- Directions
Only lines containing "class" belong in the answer, each copied from the entries below.

- Given records
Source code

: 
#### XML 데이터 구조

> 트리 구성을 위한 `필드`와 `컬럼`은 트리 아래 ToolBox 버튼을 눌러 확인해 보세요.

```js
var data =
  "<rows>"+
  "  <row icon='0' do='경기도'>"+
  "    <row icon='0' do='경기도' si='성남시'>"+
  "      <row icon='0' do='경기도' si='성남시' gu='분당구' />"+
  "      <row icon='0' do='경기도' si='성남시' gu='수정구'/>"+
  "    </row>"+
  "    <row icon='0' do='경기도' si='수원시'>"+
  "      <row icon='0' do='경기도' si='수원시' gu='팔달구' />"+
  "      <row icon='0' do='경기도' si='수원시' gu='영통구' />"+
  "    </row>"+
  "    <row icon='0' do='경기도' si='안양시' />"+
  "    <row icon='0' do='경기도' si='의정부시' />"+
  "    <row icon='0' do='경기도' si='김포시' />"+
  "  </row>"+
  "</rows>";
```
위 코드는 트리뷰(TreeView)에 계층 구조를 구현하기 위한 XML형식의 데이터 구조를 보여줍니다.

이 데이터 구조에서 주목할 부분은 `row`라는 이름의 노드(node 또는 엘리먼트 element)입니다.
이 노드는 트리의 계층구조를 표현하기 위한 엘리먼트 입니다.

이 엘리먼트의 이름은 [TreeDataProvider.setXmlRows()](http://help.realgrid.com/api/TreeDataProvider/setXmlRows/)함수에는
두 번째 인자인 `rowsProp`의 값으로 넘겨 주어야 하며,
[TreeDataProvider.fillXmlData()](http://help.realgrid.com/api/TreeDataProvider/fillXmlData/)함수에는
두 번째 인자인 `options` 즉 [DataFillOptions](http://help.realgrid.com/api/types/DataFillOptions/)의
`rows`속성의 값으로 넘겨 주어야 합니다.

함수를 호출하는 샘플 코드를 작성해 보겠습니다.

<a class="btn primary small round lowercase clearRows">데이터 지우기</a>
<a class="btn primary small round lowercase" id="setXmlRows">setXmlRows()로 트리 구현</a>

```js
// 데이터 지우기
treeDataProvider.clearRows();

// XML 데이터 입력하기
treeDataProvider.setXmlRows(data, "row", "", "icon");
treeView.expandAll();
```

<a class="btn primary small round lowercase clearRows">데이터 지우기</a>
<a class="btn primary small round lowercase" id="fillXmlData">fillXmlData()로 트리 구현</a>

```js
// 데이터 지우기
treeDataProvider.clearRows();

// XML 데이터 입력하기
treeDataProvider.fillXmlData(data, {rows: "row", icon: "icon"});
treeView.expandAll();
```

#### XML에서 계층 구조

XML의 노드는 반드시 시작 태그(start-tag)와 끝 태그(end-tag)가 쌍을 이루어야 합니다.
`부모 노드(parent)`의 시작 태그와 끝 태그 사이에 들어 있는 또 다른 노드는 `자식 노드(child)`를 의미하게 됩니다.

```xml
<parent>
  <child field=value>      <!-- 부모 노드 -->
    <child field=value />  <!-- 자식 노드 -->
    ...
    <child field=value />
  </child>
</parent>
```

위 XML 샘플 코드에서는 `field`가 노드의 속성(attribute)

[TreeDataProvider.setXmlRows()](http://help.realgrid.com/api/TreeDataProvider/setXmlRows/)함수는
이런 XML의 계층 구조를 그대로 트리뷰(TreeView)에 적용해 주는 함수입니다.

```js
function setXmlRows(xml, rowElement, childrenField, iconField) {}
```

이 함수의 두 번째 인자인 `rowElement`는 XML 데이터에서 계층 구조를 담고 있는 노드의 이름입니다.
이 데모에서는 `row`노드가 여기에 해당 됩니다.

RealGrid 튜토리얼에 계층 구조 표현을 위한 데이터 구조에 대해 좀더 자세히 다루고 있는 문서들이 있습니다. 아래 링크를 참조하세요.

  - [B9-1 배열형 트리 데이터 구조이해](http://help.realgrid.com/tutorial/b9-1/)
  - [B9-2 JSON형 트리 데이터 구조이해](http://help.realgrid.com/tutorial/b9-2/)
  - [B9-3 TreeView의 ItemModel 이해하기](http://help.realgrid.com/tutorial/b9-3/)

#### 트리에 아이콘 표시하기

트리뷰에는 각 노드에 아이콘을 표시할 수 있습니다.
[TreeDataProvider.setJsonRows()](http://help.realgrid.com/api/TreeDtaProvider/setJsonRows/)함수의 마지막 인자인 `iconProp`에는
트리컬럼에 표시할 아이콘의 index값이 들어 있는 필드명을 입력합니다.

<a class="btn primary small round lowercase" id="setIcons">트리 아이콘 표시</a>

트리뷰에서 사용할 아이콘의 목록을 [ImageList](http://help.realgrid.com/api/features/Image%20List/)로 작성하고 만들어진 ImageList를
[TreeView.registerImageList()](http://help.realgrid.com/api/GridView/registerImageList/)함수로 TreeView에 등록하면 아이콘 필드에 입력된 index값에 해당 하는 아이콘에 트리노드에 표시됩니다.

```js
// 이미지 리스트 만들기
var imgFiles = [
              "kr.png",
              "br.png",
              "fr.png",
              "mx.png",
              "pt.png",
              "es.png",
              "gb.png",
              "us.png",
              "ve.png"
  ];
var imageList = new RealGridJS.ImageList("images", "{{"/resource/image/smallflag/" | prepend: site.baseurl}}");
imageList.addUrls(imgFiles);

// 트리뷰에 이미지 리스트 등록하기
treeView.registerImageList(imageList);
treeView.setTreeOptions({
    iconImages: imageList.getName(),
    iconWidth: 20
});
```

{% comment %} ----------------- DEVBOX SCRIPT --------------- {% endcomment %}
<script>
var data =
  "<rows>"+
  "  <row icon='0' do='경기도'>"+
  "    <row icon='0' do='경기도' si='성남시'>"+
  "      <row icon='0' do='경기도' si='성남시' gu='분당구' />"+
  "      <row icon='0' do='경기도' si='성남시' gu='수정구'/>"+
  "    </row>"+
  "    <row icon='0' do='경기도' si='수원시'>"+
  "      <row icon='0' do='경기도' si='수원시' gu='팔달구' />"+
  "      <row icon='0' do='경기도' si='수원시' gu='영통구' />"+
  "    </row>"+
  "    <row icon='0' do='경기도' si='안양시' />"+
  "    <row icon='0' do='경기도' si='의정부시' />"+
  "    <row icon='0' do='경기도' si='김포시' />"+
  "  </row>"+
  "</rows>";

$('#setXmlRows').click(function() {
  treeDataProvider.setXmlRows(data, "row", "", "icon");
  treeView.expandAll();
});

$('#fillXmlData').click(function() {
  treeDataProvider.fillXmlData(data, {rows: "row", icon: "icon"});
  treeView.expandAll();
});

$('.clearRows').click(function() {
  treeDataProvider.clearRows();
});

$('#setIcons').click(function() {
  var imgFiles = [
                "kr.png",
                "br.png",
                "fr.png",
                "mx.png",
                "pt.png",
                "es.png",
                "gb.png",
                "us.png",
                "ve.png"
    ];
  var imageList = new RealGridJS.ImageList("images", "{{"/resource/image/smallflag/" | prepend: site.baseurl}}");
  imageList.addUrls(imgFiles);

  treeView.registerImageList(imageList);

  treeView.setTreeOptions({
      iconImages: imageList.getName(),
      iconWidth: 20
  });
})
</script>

- Response to this exercise
<a class="btn primary small round lowercase clearRows">데이터 지우기</a>
<a class="btn primary small round lowercase" id="setXmlRows">setXmlRows()로 트리 구현</a>
<a class="btn primary small round lowercase clearRows">데이터 지우기</a>
<a class="btn primary small round lowercase" id="fillXmlData">fillXmlData()로 트리 구현</a>
<a class="btn primary small round lowercase" id="setIcons">트리 아이콘 표시</a>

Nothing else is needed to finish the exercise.